Sunday, December 17, 2006
One thing I find you lose when you get into the field is the ability to use a xerox machine at a Kinkos without some total stranger coming over to ask you the usual questions... did you draw that? Do you make a living at that? What's that for? I have this idea jotted down on a napkin someplace for a great comic book idea, maybe I can hire you to draw it for me? How can I get my ideas copyrighted? etc. etc.
The other day I had this happen and it took real patience not to tell this guy to fuck off. Nothing about my body language or tone of voice should've suggested to him I was interested in talking. I had a splitting headache and about ten minutes to do what I was doing. He was one of those ghoulish guys with dirty elbows who is always at a Kinkos late at night, xeroxing a mountainous stack of newspaper clippings as if God Himself issued the urgent task of preparing some sort of cosmic ledger detailing the endless evidence of mankind's inhumanity to other men, and the animal kingdom too, for the Day of Judgement. These guys always need a bath and a pack of dental floss and a book with a title like "Rhetoric: The gentle art of persuasive speech."
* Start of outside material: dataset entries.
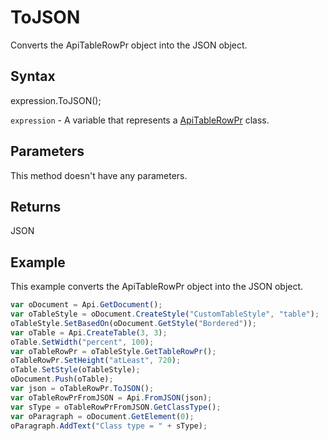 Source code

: # ToJSON

Converts the ApiTableRowPr object into the JSON object.

## Syntax

expression.ToJSON();

`expression` - A variable that represents a [ApiTableRowPr](../ApiTableRowPr.md) class.

## Parameters

This method doesn't have any parameters.

## Returns

JSON

## Example

This example converts the ApiTableRowPr object into the JSON object.

```javascript
var oDocument = Api.GetDocument();
var oTableStyle = oDocument.CreateStyle("CustomTableStyle", "table");
oTableStyle.SetBasedOn(oDocument.GetStyle("Bordered"));
var oTable = Api.CreateTable(3, 3);
oTable.SetWidth("percent", 100);
var oTableRowPr = oTableStyle.GetTableRowPr();
oTableRowPr.SetHeight("atLeast", 720);
oTable.SetStyle(oTableStyle);
oDocument.Push(oTable);
var json = oTableRowPr.ToJSON();
var oTableRowPrFromJSON = Api.FromJSON(json);
var sType = oTableRowPrFromJSON.GetClassType();
var oParagraph = oDocument.GetElement(0);
oParagraph.AddText("Class type = " + sType);
```
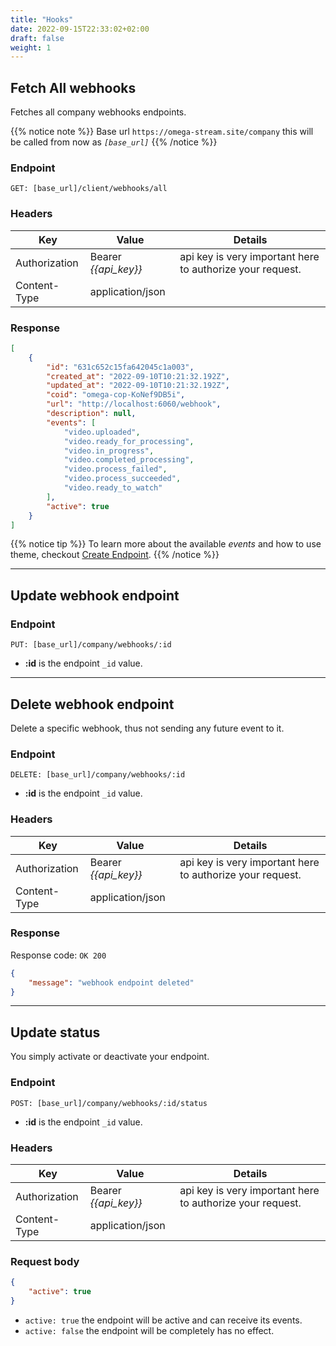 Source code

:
 ```yaml
---
title: "Hooks"
date: 2022-09-15T22:33:02+02:00
draft: false
weight: 1
---
```


## Fetch All webhooks

Fetches all company webhooks endpoints.

{{% notice note %}}
Base url `https://omega-stream.site/company` this will be called from now as *`[base_url]`*
{{% /notice %}}

### Endpoint
```url
GET: [base_url]/client/webhooks/all
```

### Headers
| Key           | Value              | Details                                                 |
|---------------|--------------------|---------------------------------------------------------|
| Authorization | Bearer *{{api_key}}* | api key is very important here to authorize your request. |
| Content-Type  | application/json   |                                                         |


### Response
```json
[
    {
        "id": "631c652c15fa642045c1a003",
        "created_at": "2022-09-10T10:21:32.192Z",
        "updated_at": "2022-09-10T10:21:32.192Z",
        "coid": "omega-cop-KoNef9DB5i",
        "url": "http://localhost:6060/webhook",
        "description": null,
        "events": [
            "video.uploaded",
            "video.ready_for_processing",
            "video.in_progress",
            "video.completed_processing",
            "video.process_failed",
            "video.process_succeeded",
            "video.ready_to_watch"
        ],
        "active": true
    }
]
```

{{% notice tip %}}
To learn more about the available *events* and how to use theme, checkout [Create Endpoint](/video/webhooks/create_endpoint).
{{% /notice %}}

---

## Update webhook endpoint

### Endpoint
```url
PUT: [base_url]/company/webhooks/:id
```

- **:id** is the endpoint `_id` value.

---

## Delete webhook endpoint

Delete a specific webhook, thus not sending any future event to it.

### Endpoint
```url
DELETE: [base_url]/company/webhooks/:id
```

- **:id** is the endpoint `_id` value.
 
### Headers
| Key           | Value              | Details                                                 |
|---------------|--------------------|---------------------------------------------------------|
| Authorization | Bearer *{{api_key}}* | api key is very important here to authorize your request. |
| Content-Type  | application/json   |                                                         |

### Response
Response code: `OK 200`
```json
{
    "message": "webhook endpoint deleted"
}
```

---

## Update status

You simply activate or deactivate your endpoint.

### Endpoint
```url
POST: [base_url]/company/webhooks/:id/status
```

- **:id** is the endpoint `_id` value.


### Headers
| Key           | Value              | Details                                                 |
|---------------|--------------------|---------------------------------------------------------|
| Authorization | Bearer *{{api_key}}* | api key is very important here to authorize your request. |
| Content-Type  | application/json   |     

### Request body
```json
{
    "active": true
}
```

- `active: true` the endpoint will be active and can receive its events.
- `active: false` the endpoint will be completely has no effect. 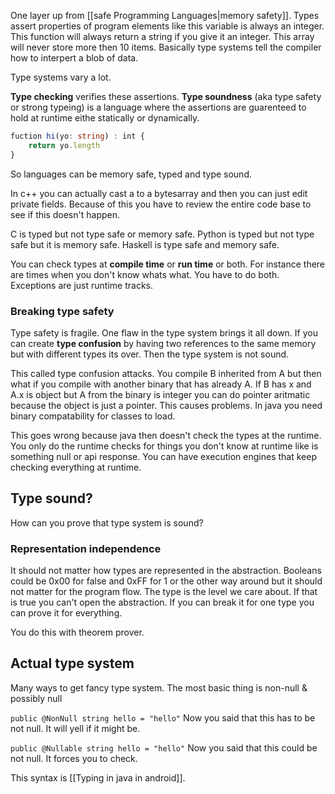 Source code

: One layer up from [[safe Programming Languages|memory safety]]. Types assert properties of program elements like this variable is always an integer. This function will always return a string if you give it an integer. This array will never store more then 10 items. Basically type systems tell the compiler how to interpert a blob of data. 

Type systems vary a lot. 

**Type checking** verifies these assertions. **Type soundness** (aka type safety or strong typeing) is a language where the assertions are guarenteed to hold at runtime eithe statically or dynamically.

```ts
fuction hi(yo: string) : int {
	return yo.length
}
```

So languages can be memory safe, typed and type sound.

In c++ you can actually cast a to a bytesarray and then you can just edit private fields. Because of this you have to review the entire code base to see if this doesn't happen.  

C is typed but not type safe or memory safe. Python is typed but not type safe but it is memory safe. Haskell is type safe and memory safe. 

You can check types at **compile time** or **run time** or both. For instance there are times when you don't know whats what. You have to do both. Exceptions are just runtime tracks.  

### Breaking type safety

Type safety is fragile. One flaw in the type system brings it all down. If you can create **type confusion** by having two references to the same memory but with different types its over. Then the type system is not sound. 

This called type confusion attacks. You compile B inherited from A but then what if you compile with another binary that has already A. If B has x and A.x is object but A from the binary is integer you can do pointer aritmatic because the object is just a pointer. This causes problems. In java you need binary compatability for classes to load. 

This goes wrong because java then doesn't check the types at the runtime.  You only do the runtime checks for things you don't know at runtime like is something null or api response. You can have execution engines that keep checking everything at runtime. 

## Type sound?

How can you prove that type system is sound? 

### Representation independence

It should not matter how types are represented in the abstraction. Booleans could be 0x00 for false and 0xFF for 1 or the other way around but it should not matter for the program flow. The type is the level we care about. If that is true you can't open the abstraction.  If you can break it for one type you can prove it for everything.

You do this with theorem prover. 

## Actual type system

Many ways to get fancy type system. The most basic thing is non-null & possibly null 

`public @NonNull string hello = "hello"`
Now you said that this has to be not null. It will yell if it might be. 

`public @Nullable string hello = "hello"`
Now you said that this could be not null. It forces you to check. 

This syntax is [[Typing in java in android]].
I was xeroxing some new pages I've been working on with big splashy pannels of The Fantastic Four. These are very recognizeable characters, I can't blame the guy for wanting to see the artwork. I understand that. But within two or three sentences, this guy was trying to convince me Marvel Comics had stolen all their ideas from ancient Mayan temple statuary (funny, I thought they came from Jack Kirby...) and that somewhere in Newark, New Jersey there is an artifact which proves this. Then to add insult to injury, he distingushed himself as a "fine" artist as opposed to a comic book artist, and asserted that he was an cultural archaeologist (as opposed to a nut).
In a sense, cartoonists are entertainers, and you have to be magnanimous in situations like this. At least it doesn't happen in public restrooms.